Jean Daniel ha demandado solidaridad con Túnez (“Nous sommes Tous des Tunisiens”, comienza su emotivo appel desde Le Nouvel Observateur el anciano maestro), lo que quiere decir apoyo de la opinión pública occidental para que el levantamiento tunecino acabe verdaderamente en revolución , y que lo que es una sublevación se convierta finalmente en la instauración pacífica de la democracia. A mi juicio lo que la rebelión tunecina pone de manifiesto, antes de nada, es la existencia de determinados resortes que todos compartimos y que se refieren a un sentimiento común respecto de la justicia , la dignidad y la libertad. Cuando el poder ataca este reducto ético, sin el que la vida no es soportable y en el fondo no merece la pena, se produce la explosión y se asumen colectivamente y en la calle los riesgos que comporta la liberación de la tiranía, que es lo que está pasando en el país vecino. Lo que se ha producido en este caso, como se sabe, no es una conjura preparada de un movimiento maduro u organizado, sino la reacción espontánea e incontrolada ante el suicidio de un joven vendedor ambulante, humillado por la policía. Un exponente máximo de la situación de opresión, saqueo, marginación y paro del régimen de Ben Alí.

No es cierto, por tanto, que la demanda de derechos políticos y personales, o sea libertades ideológicas y de participación, esté constreñida a determinadas áreas geográficas o admita modalizaciones culturales o limitaciones ambientales. Es la estupidez, que no la prudencia, lo que ha podido hacer creer en ciertos círculos de nuestras sociedades ( ejemplificados en la Ministra de Asuntos Exteriores de Francia, pero compartidos más allá de este ejemplo) que determinados regímenes corruptos y paternalistas pueden convenir a algunos pueblos todavía “poco desarrollados” o cuya cultura peculiar no podría acoger sin adaptaciones, en realidad sin aceptar su degradación, la vigencia de los derechos civiles y políticos de la revolución liberal y democrática. No es etnocentrismo cultural afirmar la necesidad de que todos los Estados de nuestro tiempo respeten la autonomía de la sociedad, los derechos fundamentales de sus miembros y aseguren la separación inequívoca de la esfera civil y religiosa. Y el reconocimiento del pluralismo es perfectamente compatible con el establecimiento obligatorio de un patrón de libertad y participación para cualesquiera sistema político. La solidaridad comienza entonces por la base, pues antes que diferentes, todos somos iguales y debemos apoyar a los que no se resisten , con toda razón, como no lo haríamos nosotros, a que se les imponga la diferencia de ser tratados opresivamente.
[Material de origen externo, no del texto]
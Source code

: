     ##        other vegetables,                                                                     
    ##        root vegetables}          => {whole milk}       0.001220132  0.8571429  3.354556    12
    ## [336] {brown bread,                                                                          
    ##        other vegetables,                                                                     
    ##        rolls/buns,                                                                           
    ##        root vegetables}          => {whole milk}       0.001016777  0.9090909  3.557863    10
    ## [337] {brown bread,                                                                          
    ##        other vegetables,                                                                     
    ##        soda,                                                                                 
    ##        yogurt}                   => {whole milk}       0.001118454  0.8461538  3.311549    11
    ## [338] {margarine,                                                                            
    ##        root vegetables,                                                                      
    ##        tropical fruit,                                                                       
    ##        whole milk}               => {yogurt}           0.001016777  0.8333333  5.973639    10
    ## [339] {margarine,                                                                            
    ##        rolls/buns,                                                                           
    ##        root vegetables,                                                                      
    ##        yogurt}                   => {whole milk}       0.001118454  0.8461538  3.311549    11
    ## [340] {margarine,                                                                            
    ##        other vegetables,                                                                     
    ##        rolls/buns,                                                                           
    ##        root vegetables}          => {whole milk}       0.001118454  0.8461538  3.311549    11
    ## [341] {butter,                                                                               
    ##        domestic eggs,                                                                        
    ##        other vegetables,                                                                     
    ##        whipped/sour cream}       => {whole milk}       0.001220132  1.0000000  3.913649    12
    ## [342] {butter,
Esta reflexión muestra lo equivocado de las políticas falsamente prudentes que nuestros Estados siguen no pocas veces con el mundo árabe, complacientes en exceso con las cúpulas de los sistemas políticos e ignorantes de los movimientos de fondo de sus sociedades. De manera inmediata nuestro Gobierno debe apoyar con toda simpatía los esfuerzos por la instauración pacífica de la democracia en Tunez, y algo de ayuda se puede ofrecer teniendo en cuenta nuestra propia experiencia de la transición. La instauración, desde la dictadura, de un sistema democrático no es nada fácil y los riesgos de descarrilamiento no deben minusvalorarse: no hay, conviene tenerlo bien claro, sucedáneos de la democracia y no caben transacciones con los valedores del régimen corrupto derrocado.
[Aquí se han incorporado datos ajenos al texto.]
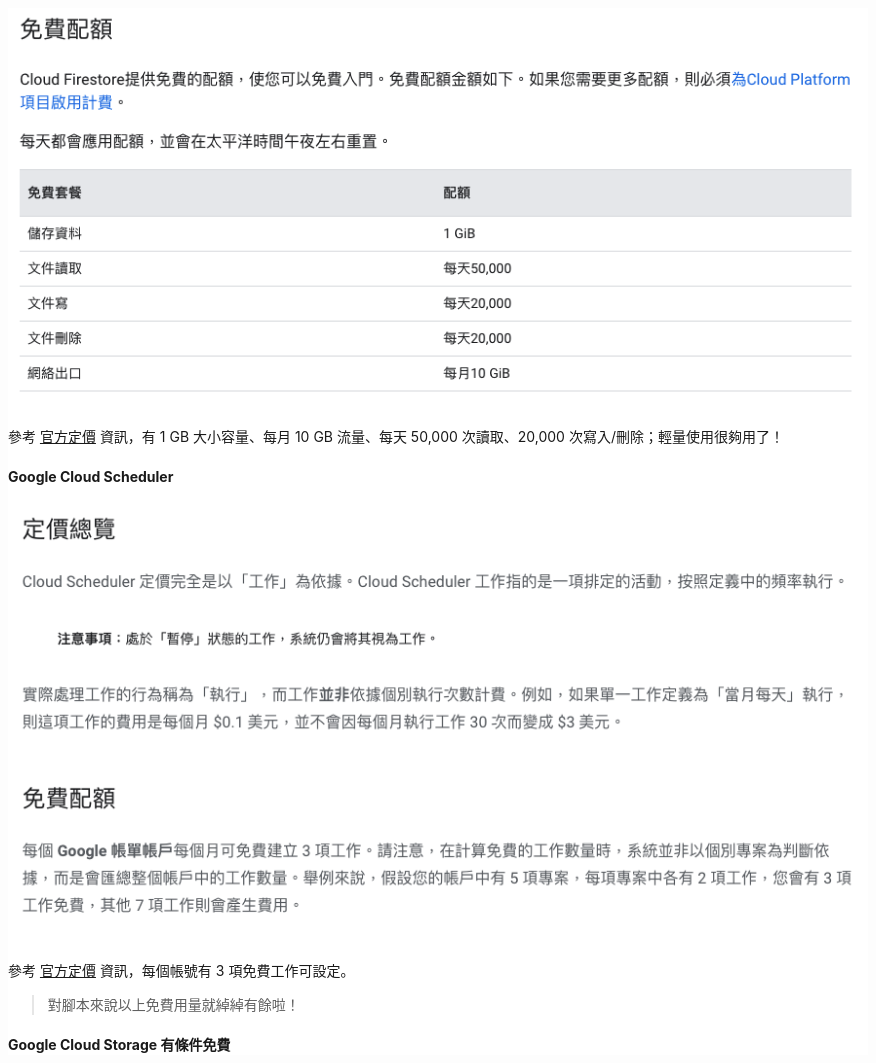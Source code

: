 ![](/assets/70a1409b149a/1*2t1boe9DQX1NBgGyYTrVnA.png)

參考 [官方定價](https://firebase.google.com/docs/firestore/quotas) 資訊，有 1 GB 大小容量、每月 10 GB 流量、每天 50,000 次讀取、20,000 次寫入/刪除；輕量使用很夠用了！
#### Google Cloud Scheduler
![](/assets/70a1409b149a/1*b9cvGpPqjKRFHa-45Yuzdw.png)

參考 [官方定價](https://cloud.google.com/scheduler/pricing?hl=zh-tw) 資訊，每個帳號有 3 項免費工作可設定。
> 對腳本來說以上免費用量就綽綽有餘啦！
#### Google Cloud Storage 有條件免費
A la larga ha de ensayarse , de otro lado, una política de colaboración con el mundo árabe en el plano de la formación de élites y el encuentro cultural en el que se debe hacer mucho. Por ejemplo nuestras Universidades deben abrirse como lo están en relación con los alumnos de procedencia iberoamericana. Ni que decir tiene que simultáneamente han de asegurarse como es lógico, y demandaba acertadamente el otro día Juan Goytisolo, las condiciones de integración y el respeto de los derechos de los inmigrantes árabes en España. Si esta no es la solidaridad que reclamaba Jean Daniel, creo que se le parece mucho.